The decision amongst the committee and officers in 2019 was to see if we could find a home for the vessel as it became too draining on the program to maintain. Towards the end of 2023, a gentleman from Alaska and the Point Weber Committee reached an agreement to sign the vessel over to him. Temporary berthing is currently still at the Stockton Rod and Gun Club and the ship is scheduled to head for Alaska this summer. The relationship between the Rod and Gun Club and Sea Scouting is still going strong and we look forward to working together in the future.

The reasons for retiring the big boat culminated years of issues, including the cost of operating, insurance, maintenance, haul-out and the final nail in the coffin: the fuel cost. We felt the amount of time the Sea Scout crew spent working on the boat compared to actual time spent cruising was way off. This was not an easy decision, and as I’ve told many, we had to use our head, not our heart.

Updates to Cruising Flotilla of Boats:

26-foot MSB (Motor Surf Boat) Coast Guard retired: Currently this vessel is in the process of a complete overhaul with a completion date of April 6. More work to go but our goal is to have it back on the water with the Sea Scout crew operating it as soon as possible. This was long overdue as the boat has been out of the water since 2017 and some issues being fixed go all the way back to the 90’s when the repairs made were essentially “band-aid” repairs. Our goal is to run a more reliable and SAFER fleet!

2nd 26-foot MSB: When you ask alumni which vessel taught them the most, it was operating a 26-foot motor surf boat, boat handling, towing and the ability to be in control. With the closure of Sacramento Sea Scouting unit Polaris, we had the opportunity to accrue a second 26-foot MSB.

18-foot Aluminum Work Skiff: This is a great fast-moving boat to keep eyes on crew while they are handling the other boats. In the summer of 2023 electrical upgrades and motor repairs were made.

Various inflatable boats and skiffs under 12 feet (powered by outboard engines 2.5-9.9 hp.): Just this week we decided to temporarily move away from inflatable boats. The idea is to see if skiffs and punts would significantly reduce our maintenance costs and other expenses. These small boats are the staple of our program because we can take a 14-year-old with minimal training and allow them the opportunity to command a watercraft. We do put all our scouts through the BoatU.S. class to get their California Boating Card.

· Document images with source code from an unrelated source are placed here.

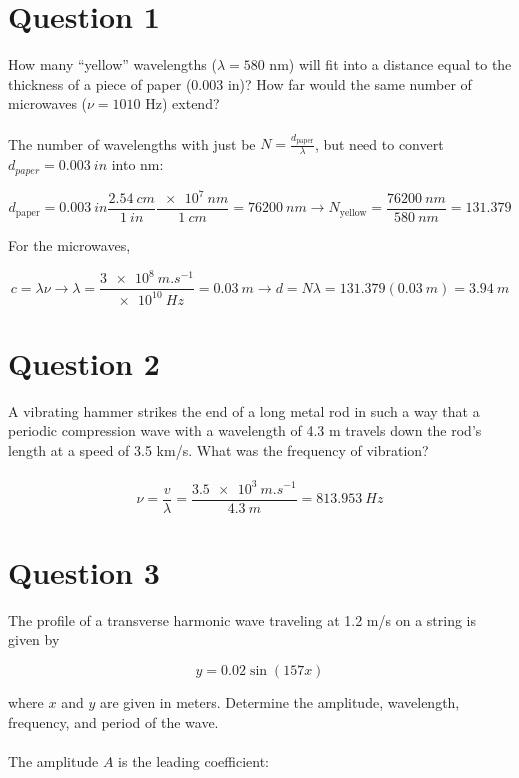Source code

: \documentclass[a4paper]{article}
\begin{document}
\section*{Question 1}
How many “yellow” wavelengths ($\lambda = 580$ nm) will fit into a distance equal to the thickness of a
piece of paper (0.003 in)? How far would the same number of microwaves ($\nu = 1010$ Hz) extend? \\\\

The number of wavelengths with just be $N = \frac{d_{\textrm{paper}}}{\lambda}$, but need to convert $d_{paper} = \qty{0.003}{in}$ into nm:

\[
    d_{\textrm{paper}} = \qty{0.003}{in} \frac{\qty{2.54}{cm}}{\qty{1}{in}} \frac{\qty{e7}{nm}}{\qty{1}{cm}} = \qty{76200}{nm} \rightarrow 
    N_{\textrm{yellow}} = \frac{\qty{76200}{nm}}{\qty{580}{nm}} = 131.379
\]

For the microwaves,

\[
    c = \lambda \nu \rightarrow \lambda = \frac{\qty{3e8}{m.s^{-1}}}{\qty{e10}{Hz}} = \qty{0.03}{m}
    \rightarrow d = N\lambda = 131.379(\qty{0.03}{m}) = \qty{3.94}{m}
\]

\section*{Question 2}
A vibrating hammer strikes the end of a long metal rod in such a way that a periodic compression
wave with a wavelength of 4.3 m travels down the rod's length at a speed of 3.5 km/s. What was the
frequency of vibration? \\\\

\[
    \nu = \frac{v}{\lambda} = \frac{\qty{3.5e3}{m.s^{-1}}}{\qty{4.3}{m}} = \qty{813.953}{Hz}
\]

\section*{Question 3}
The profile of a transverse harmonic wave traveling at 1.2 m/s on a string is given by

\[
    y = 0.02\sin(157x)
\]

where $x$ and $y$ are given in meters. Determine the amplitude, wavelength, frequency, and period of the
wave.\\\\

The amplitude $A$ is the leading coefficient:
\end{document}
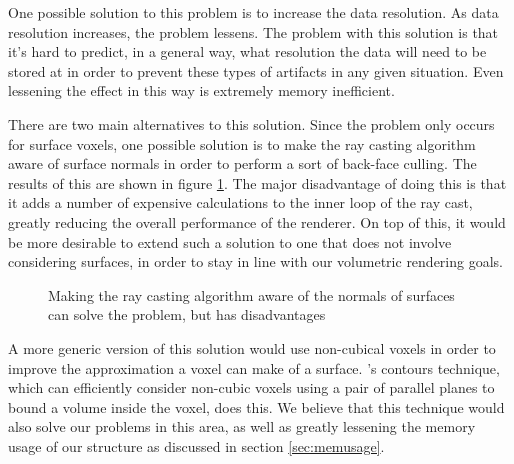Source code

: One possible solution to this problem is to increase the data resolution. As data resolution increases, the problem lessens. The problem with this solution is that it's hard to predict, in a general way, what resolution the data will need to be stored at in order to prevent these types of artifacts in any given situation. Even lessening the effect in this way is extremely memory inefficient.

There are two main alternatives to this solution. Since the problem only occurs for surface voxels, one possible solution is to make the ray casting algorithm aware of surface normals in order to perform a sort of back-face culling. The results of this are shown in figure \ref{fig:fixed-reflection}. The major disadvantage of doing this is that it adds a number of expensive calculations to the inner loop of the ray cast, greatly reducing the overall performance of the renderer. On top of this, it would be more desirable to extend such a solution to one that does not involve considering surfaces, in order to stay in line with our volumetric rendering goals.

\begin{figure}
	\centering

	\caption{Making the ray casting algorithm aware of the normals of surfaces can solve the problem, but has disadvantages}
	\label{fig:fixed-reflection}
\end{figure}

A more generic version of this solution would use non-cubical voxels in order to improve the approximation a voxel can make of a surface. \citeauthor{laine10efficientsvos}'s contours technique, which can efficiently consider non-cubic voxels using a pair of parallel planes to bound a volume inside the voxel, does this. We believe that this technique would also solve our problems in this area, as well as greatly lessening the memory usage of our structure as discussed in section \ref{sec:memusage}.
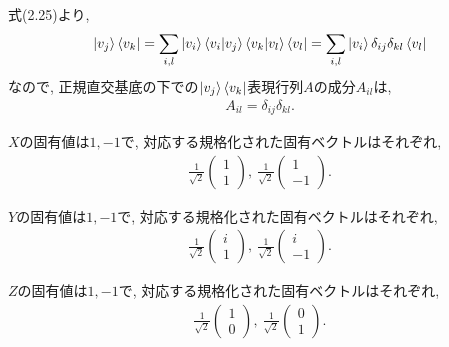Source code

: \begin{ex}
    \label{ex2.10}
    式(2.25)より,
    \begin{align*}
        \ket{v_j}\bra{v_k}
        = \sum_{i,l} \ket{v_i}\braket{v_i|v_j}\braket{v_k|v_l}\bra{v_l}
        = \sum_{i,l} \ket{v_i}\delta_{ij}\delta_{kl}\bra{v_l}
    \end{align*}
    なので, 正規直交基底の下での$\ket{v_j}\bra{v_k}$表現行列$A$の成分$A_{il}$は,
    \begin{align*}
        A_{il} = \delta_{ij}\delta_{kl}.
    \end{align*}
\end{ex}

\begin{ex}
    \label{ex2.11}
    $X$の固有値は$1,-1$で, 対応する規格化された固有ベクトルはそれぞれ,
    \begin{align*}
        \frac{1}{\sqrt{2}}
        \begin{pmatrix}
            1 \\ 1
        \end{pmatrix}
        ,\
        \frac{1}{\sqrt{2}}
        \begin{pmatrix}
            1 \\ -1
        \end{pmatrix}.
    \end{align*}

    $Y$の固有値は$1,-1$で, 対応する規格化された固有ベクトルはそれぞれ,
    \begin{align*}
        \frac{1}{\sqrt{2}}
        \begin{pmatrix}
            i \\ 1
        \end{pmatrix}
        ,\
        \frac{1}{\sqrt{2}}
        \begin{pmatrix}
            i \\ -1
        \end{pmatrix}.
    \end{align*}

    $Z$の固有値は$1,-1$で, 対応する規格化された固有ベクトルはそれぞれ,
    \begin{align*}
        \frac{1}{\sqrt{2}}
        \begin{pmatrix}
            1 \\ 0
        \end{pmatrix}
        ,\
        \frac{1}{\sqrt{2}}
        \begin{pmatrix}
            0 \\ 1
        \end{pmatrix}.
    \end{align*}
\end{ex}


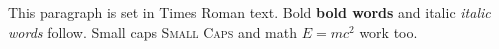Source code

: \documentclass{article}
\begin{document}
This paragraph is set in Times Roman text.
Bold \textbf{bold words} and italic \textit{italic words} follow.
Small caps \textsc{Small Caps} and math $E = mc^2$ work too.
\end{document}
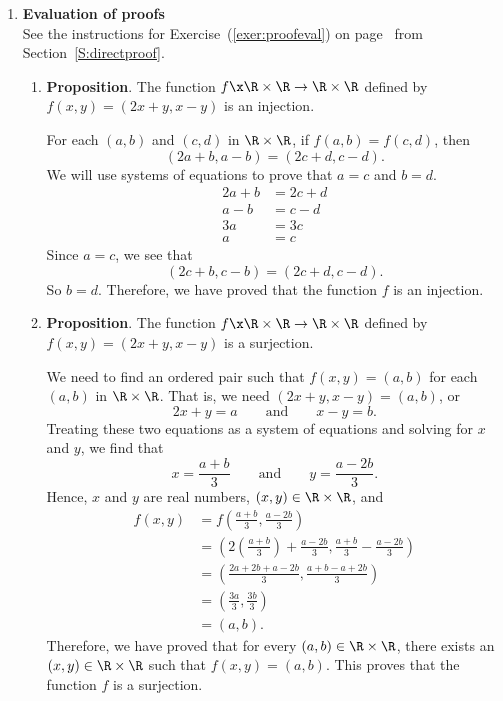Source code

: \begin{enumerate}
\item \textbf{Evaluation of proofs}  \hfill \\
See the instructions for Exercise~(\ref{exer:proofeval}) on 
page~\pageref{exer:proofeval} from Section~\ref{S:directproof}.

\begin{enumerate}
\item \textbf{Proposition}. The function $f\x\R \times \R \to \R \times \R$ defined by  
$f( {x, y} ) = ( {2x + y, x - y} )$ is an injection. 
\
\begin{myproof}
For each $(a, b)$ and $(c, d)$ in $\R \times \R$, if $f(a, b) = f(c, d)$, then
\[
(2a + b, a - b) = (2c + d, c - d).
\]
We will use systems of equations to prove that $a = c$ and $b = d$.
\begin{align*}
2a + b &= 2c + d \\
 a - b &=  c - d \\
   3a  &= 3c \\
    a  &= c
\end{align*}
Since $a = c$, we see that
\[
(2c + b, c - b) = (2c + d, c - d).
\]
So $b = d$.  Therefore, we have proved that the function $f$ is an injection.
\end{myproof}


\item \textbf{Proposition}. The function $f\x\R \times \R \to \R \times \R$ defined by  
$f( {x, y} ) = ( {2x + y, x - y} )$ is a surjection. 

\begin{myproof}
We need to find an ordered pair such that $f(x, y) = (a, b)$ for each $(a, b)$ in 
$\R \times \R$.  That is, we need
$(2x + y, x - y) = (a, b)$, or
\[
2x + y = a \qquad \text{and} \qquad x - y = b.
\]
Treating these two equations as a system of equations and solving for $x$ and $y$, we find that
\[
x = \frac{a + b}{3} \qquad \text{and} \qquad y = \frac{a - 2b}{3}.
\]
Hence, $x$ and $y$ are real numbers, $(x, y) \in \R \times \R$, and
\begin{align*}
f(x, y) &= f \left( \frac{a + b}{3}, \frac{a - 2b}{3} \right) \\
        &= \left(2 \left( \frac{a + b}{3} \right) + \frac{a - 2b}{3}, \frac{a + b}{3} - \frac{a - 2b}{3} \right) \\
        &= \left( \frac{2a + 2b + a - 2b}{3}, \frac{a + b - a + 2b}{3} \right) \\
        &= \left( \frac{3a}{3}, \frac{3b}{3} \right) \\
        &= (a, b).
\end{align*}
Therefore, we have proved that for every $(a, b) \in \R \times \R$, there exists an 
$(x, y) \in \R \times \R$ such that $f(x, y) = (a, b)$.  This proves that the function $f$ is a surjection.
\end{myproof}
\end{enumerate}
\end{enumerate}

30-foot Aluminum Surveyors Skiff (powered by twin outboard engines): This vessel was just donated at the end of 2023. It’s a bit of a blank canvas but has the potential for becoming our main cruising platform. The crew and adults have been setting up what we both envision for a final design and everyone has enjoyed the creative phase to make a premier Bay and Delta boat with additional offshore potential. Renovations will hopefully start this fall. We had an opportunity to visit Moose Boats at Mare Island and see the actual production of boats including Woodbridge Fire District’s new boat. This trip was to show the scouts that there are many different professions in the marine industry and to talk about our proposed changes.

John Manov


You are doing great things John. This is an excellent report, please keep me in the loop and if I can assist in any way, please let me know!